((
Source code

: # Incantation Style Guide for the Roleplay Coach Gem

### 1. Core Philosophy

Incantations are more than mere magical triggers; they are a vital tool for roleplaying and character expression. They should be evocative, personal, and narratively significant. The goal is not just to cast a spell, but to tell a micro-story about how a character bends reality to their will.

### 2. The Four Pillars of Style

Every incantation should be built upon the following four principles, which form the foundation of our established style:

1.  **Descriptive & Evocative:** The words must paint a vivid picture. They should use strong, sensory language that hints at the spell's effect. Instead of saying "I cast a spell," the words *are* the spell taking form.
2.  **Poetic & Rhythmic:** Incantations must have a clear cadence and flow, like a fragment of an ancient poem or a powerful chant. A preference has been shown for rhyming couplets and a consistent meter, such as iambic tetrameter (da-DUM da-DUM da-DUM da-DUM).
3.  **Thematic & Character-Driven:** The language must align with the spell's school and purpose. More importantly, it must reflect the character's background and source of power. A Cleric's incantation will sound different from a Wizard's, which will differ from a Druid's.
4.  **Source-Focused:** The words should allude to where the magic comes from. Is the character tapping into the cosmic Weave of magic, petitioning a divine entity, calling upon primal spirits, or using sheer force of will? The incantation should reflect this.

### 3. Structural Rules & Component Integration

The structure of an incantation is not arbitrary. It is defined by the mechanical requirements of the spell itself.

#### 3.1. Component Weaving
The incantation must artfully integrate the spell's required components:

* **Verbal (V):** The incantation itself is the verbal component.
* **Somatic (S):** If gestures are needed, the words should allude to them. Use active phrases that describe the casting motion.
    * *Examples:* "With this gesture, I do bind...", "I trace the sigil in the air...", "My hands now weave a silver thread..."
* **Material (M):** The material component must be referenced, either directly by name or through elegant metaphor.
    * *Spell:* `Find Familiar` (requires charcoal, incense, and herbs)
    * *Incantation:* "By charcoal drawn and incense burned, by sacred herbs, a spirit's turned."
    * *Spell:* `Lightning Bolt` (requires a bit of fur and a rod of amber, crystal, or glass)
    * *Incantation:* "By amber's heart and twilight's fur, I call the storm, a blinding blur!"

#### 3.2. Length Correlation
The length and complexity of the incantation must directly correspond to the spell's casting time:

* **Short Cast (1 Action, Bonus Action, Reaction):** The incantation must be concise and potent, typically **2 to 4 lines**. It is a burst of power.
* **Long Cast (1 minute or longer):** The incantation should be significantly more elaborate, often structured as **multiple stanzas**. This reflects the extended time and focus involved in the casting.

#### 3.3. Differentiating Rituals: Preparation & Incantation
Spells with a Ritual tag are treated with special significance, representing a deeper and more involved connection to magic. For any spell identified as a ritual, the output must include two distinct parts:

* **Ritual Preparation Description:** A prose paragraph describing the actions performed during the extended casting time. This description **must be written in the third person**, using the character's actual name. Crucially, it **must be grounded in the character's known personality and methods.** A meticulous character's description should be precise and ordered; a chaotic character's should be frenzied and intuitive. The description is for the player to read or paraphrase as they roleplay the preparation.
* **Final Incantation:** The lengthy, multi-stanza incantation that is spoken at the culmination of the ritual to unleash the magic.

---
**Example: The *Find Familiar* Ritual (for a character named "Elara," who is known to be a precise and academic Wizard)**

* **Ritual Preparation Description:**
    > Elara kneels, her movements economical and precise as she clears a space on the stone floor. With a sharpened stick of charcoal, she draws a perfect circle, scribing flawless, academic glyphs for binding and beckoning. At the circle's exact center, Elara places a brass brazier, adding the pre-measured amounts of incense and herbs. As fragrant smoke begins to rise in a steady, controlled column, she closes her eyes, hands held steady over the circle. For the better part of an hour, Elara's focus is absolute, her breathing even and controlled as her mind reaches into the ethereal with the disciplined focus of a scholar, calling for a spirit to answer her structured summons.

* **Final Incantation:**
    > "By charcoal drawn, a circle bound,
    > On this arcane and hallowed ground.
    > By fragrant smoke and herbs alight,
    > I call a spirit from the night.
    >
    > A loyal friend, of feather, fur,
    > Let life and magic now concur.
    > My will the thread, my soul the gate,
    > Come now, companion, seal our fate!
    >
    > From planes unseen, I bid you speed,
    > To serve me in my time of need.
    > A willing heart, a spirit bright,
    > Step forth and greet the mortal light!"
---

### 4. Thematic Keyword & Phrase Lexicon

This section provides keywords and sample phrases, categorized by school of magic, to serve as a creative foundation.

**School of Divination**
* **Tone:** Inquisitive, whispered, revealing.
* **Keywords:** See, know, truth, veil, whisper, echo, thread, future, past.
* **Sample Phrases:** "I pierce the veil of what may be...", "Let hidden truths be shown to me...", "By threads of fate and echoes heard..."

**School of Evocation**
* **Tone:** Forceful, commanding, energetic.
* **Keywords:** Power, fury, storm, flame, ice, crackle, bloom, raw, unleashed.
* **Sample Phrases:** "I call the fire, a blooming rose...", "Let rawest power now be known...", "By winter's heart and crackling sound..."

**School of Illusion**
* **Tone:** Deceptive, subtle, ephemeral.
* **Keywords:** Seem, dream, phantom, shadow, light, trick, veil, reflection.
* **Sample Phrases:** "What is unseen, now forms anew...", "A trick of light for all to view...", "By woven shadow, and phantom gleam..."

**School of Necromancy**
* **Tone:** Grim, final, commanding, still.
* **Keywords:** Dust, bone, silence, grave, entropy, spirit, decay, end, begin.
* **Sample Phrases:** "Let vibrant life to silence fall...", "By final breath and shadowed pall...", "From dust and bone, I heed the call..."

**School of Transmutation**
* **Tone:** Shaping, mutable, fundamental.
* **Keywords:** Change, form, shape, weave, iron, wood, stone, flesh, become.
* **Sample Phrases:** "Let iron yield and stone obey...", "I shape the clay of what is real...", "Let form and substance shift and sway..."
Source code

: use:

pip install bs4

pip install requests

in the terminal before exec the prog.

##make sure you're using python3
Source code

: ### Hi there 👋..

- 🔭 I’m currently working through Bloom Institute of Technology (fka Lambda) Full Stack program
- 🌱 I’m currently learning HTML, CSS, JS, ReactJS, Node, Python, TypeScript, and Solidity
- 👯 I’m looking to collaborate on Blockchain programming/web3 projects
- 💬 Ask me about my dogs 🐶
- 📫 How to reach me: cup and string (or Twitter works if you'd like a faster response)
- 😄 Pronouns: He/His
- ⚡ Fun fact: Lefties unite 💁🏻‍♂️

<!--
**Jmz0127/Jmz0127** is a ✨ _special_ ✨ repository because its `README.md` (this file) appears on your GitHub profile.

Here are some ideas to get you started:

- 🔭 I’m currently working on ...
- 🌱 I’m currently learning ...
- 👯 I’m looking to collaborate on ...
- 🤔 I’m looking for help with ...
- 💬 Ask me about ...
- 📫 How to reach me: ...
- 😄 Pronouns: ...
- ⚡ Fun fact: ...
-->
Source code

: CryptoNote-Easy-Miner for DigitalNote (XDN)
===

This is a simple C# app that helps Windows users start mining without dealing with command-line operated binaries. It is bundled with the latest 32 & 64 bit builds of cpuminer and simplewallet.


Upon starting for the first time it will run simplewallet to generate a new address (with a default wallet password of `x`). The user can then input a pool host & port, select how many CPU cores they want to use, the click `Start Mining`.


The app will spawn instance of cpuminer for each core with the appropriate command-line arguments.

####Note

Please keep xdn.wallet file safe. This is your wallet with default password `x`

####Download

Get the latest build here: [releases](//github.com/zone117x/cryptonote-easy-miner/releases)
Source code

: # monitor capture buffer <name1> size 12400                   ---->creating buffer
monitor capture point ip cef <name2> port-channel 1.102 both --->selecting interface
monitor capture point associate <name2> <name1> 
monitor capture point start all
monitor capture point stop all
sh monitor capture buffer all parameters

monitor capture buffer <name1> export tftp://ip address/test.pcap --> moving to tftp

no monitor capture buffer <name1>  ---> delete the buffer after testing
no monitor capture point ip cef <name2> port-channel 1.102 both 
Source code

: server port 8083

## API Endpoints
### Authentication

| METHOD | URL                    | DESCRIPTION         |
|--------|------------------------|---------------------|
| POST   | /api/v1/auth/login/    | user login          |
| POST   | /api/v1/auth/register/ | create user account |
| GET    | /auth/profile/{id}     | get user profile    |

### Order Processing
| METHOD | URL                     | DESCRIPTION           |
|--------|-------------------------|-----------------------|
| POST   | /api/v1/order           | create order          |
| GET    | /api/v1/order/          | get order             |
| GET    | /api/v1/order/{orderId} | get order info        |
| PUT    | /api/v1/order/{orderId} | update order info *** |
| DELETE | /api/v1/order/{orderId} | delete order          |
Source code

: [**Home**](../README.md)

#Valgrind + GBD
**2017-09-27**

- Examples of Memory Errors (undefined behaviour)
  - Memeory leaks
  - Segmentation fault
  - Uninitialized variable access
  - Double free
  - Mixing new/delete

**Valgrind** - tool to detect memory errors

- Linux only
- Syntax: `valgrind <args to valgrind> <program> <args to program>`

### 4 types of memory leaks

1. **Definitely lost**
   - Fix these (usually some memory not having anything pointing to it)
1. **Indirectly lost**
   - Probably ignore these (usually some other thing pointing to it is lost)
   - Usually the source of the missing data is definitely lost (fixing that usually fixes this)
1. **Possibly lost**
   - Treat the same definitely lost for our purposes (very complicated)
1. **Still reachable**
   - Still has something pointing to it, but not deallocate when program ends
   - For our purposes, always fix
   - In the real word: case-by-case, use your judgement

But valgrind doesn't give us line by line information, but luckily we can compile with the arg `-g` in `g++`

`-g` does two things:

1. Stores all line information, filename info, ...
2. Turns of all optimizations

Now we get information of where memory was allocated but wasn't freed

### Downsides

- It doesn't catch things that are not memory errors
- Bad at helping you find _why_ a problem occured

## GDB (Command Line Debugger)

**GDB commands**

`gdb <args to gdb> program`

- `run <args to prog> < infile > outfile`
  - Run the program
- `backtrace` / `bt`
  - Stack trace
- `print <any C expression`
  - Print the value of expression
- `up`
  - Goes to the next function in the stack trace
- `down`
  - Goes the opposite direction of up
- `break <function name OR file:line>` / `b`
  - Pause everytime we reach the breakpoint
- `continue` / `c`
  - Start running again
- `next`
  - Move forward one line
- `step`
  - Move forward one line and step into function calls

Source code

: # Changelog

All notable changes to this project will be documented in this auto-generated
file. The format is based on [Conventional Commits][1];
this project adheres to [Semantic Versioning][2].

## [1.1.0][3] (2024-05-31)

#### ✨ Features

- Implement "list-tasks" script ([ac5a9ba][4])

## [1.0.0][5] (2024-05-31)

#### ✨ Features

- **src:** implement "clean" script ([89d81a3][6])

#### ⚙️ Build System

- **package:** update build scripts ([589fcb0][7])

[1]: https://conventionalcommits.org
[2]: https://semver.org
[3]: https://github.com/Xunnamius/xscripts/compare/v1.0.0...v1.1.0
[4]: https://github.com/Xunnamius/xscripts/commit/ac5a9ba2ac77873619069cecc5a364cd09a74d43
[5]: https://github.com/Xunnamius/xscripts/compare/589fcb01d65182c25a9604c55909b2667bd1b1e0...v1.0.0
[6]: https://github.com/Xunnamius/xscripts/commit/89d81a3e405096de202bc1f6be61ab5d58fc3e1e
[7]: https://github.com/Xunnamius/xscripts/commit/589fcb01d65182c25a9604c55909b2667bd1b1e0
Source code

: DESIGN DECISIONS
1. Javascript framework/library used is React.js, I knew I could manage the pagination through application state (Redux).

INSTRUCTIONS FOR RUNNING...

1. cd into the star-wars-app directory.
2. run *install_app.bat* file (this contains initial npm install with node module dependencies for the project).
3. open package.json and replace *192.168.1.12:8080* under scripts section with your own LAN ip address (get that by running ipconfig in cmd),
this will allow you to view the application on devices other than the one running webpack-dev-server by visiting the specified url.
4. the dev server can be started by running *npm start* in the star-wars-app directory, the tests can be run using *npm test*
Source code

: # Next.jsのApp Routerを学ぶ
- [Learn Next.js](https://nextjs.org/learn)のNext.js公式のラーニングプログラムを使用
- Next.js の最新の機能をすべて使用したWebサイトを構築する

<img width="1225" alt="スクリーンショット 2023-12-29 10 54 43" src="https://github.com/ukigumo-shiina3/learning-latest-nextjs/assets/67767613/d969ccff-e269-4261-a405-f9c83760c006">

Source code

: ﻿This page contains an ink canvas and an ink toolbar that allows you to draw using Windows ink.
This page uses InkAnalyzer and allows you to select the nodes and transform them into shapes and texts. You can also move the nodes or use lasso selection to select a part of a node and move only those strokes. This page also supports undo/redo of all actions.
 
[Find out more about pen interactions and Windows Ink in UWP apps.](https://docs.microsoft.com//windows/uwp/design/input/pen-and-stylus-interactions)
))
*Aim of the task*. In the listing above, start at the line with "Roleplay Coach Gem", go on through the line with "da-DUM da-DUM da-DUM).", and copy each of those lines exactly; leave out all the rest.

*Answer area*.
: # Incantation Style Guide for the Roleplay Coach Gem

### 1. Core Philosophy

Incantations are more than mere magical triggers; they are a vital tool for roleplaying and character expression. They should be evocative, personal, and narratively significant. The goal is not just to cast a spell, but to tell a micro-story about how a character bends reality to their will.

### 2. The Four Pillars of Style

Every incantation should be built upon the following four principles, which form the foundation of our established style:

1.  **Descriptive & Evocative:** The words must paint a vivid picture. They should use strong, sensory language that hints at the spell's effect. Instead of saying "I cast a spell," the words *are* the spell taking form.
2.  **Poetic & Rhythmic:** Incantations must have a clear cadence and flow, like a fragment of an ancient poem or a powerful chant. A preference has been shown for rhyming couplets and a consistent meter, such as iambic tetrameter (da-DUM da-DUM da-DUM da-DUM).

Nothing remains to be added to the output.